Pendant l’été 2014, plusieurs crises humanitaires ont éclaté
dans le monde, l’immense majorité des personnes déplacées et des
réfugiés étant des femmes et des enfants. Ils représentent le groupe
le plus vulnérable parmi les réfugiés, car ils risquent d’être victimes
de violences sexuelles, notamment de viol, et sont exposés à des traumatismes,
à la malnutrition et aux maladies. Les femmes, notamment les femmes
enceintes, n’ont pas accès à des services de santé génésique, ce
qui constitue une catastrophe sanitaire majeure.

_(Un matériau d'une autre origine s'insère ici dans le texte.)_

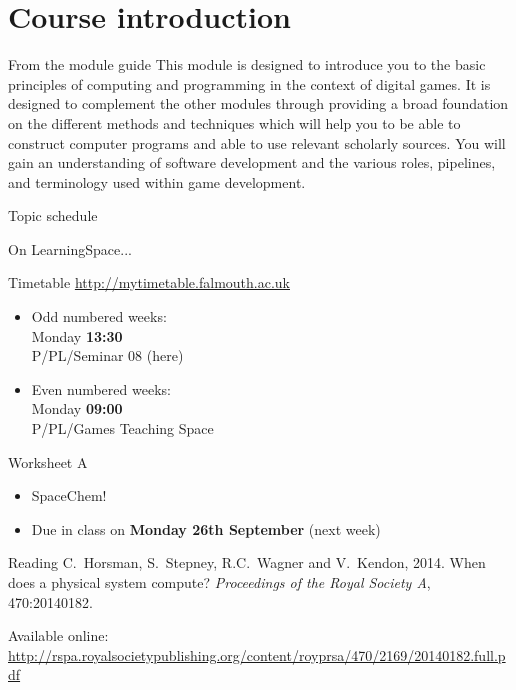 \part{Course introduction}
\frame{\partpage}

\begin{frame}{From the module guide}
This module is designed to introduce you to the basic principles of computing and programming in the context of digital games. It is designed to complement the other modules through providing a broad foundation on the different methods and techniques which will help you to be able to construct computer programs and able to use relevant scholarly sources. You will gain an understanding of software development and the various roles, pipelines, and terminology used within game development.
\end{frame}

\begin{frame}{Topic schedule}
	\begin{center}
		On LearningSpace...
	\end{center}
\end{frame}

\begin{frame}{Timetable}
	\url{http://mytimetable.falmouth.ac.uk}
	\begin{itemize}
		\item Odd numbered weeks: \\ Monday \textbf{13:30} \\ P/PL/Seminar 08 (here)
		\item Even numbered weeks: \\ Monday \textbf{09:00} \\ P/PL/Games Teaching Space
	\end{itemize}
\end{frame}

\begin{frame}{Worksheet A}
	\begin{itemize}
		\item SpaceChem!
		\item Due in class on \textbf{Monday 26th September} (next week)
	\end{itemize}
\end{frame}

\begin{frame}{Reading}
	C.\ Horsman, S.\ Stepney, R.C.\ Wagner and V.\ Kendon, 2014.
	When does a physical system compute?
	\emph{Proceedings of the Royal Society A},
	470:20140182.
	
	Available online: \url{http://rspa.royalsocietypublishing.org/content/royprsa/470/2169/20140182.full.pdf}
\end{frame}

En septembre, à Gaza, il y avait 46 000 femmes enceintes,
dont 10 000 femmes déplacées ; 200 000 femmes enceintes en Syrie
et 60 000 dans le nord de l’Irak nécessitaient des soins urgents ;
en Ukraine, une forte proportion des personnes déplacées sont des
femmes, dont un grand nombre sont enceintes. Au Libéria, trois cas
de mortalité sur quatre dus au virus Ebola concernent des femmes
et en Sierra Leone, elles sont 3 sur 5. Les infirmières représentent
la majorité du personnel soignant infecté qui décède à cause de
ce virus.
Nous appelons tous les Etats membres du Conseil de l'Europe
à réagir face aux conséquences disproportionnées de la crise humanitaire
sur les femmes et les enfants et exhortons les Etats à accorder
la priorité au financement des besoins des femmes et des enfants,
plus particulièrement en matière de santé.
Nous encourageons la communauté internationale à envisager
les conséquences à long terme de la reconstruction des infrastructures
de santé et la nécessité d’un soutien psychologique pour les personnes touchées.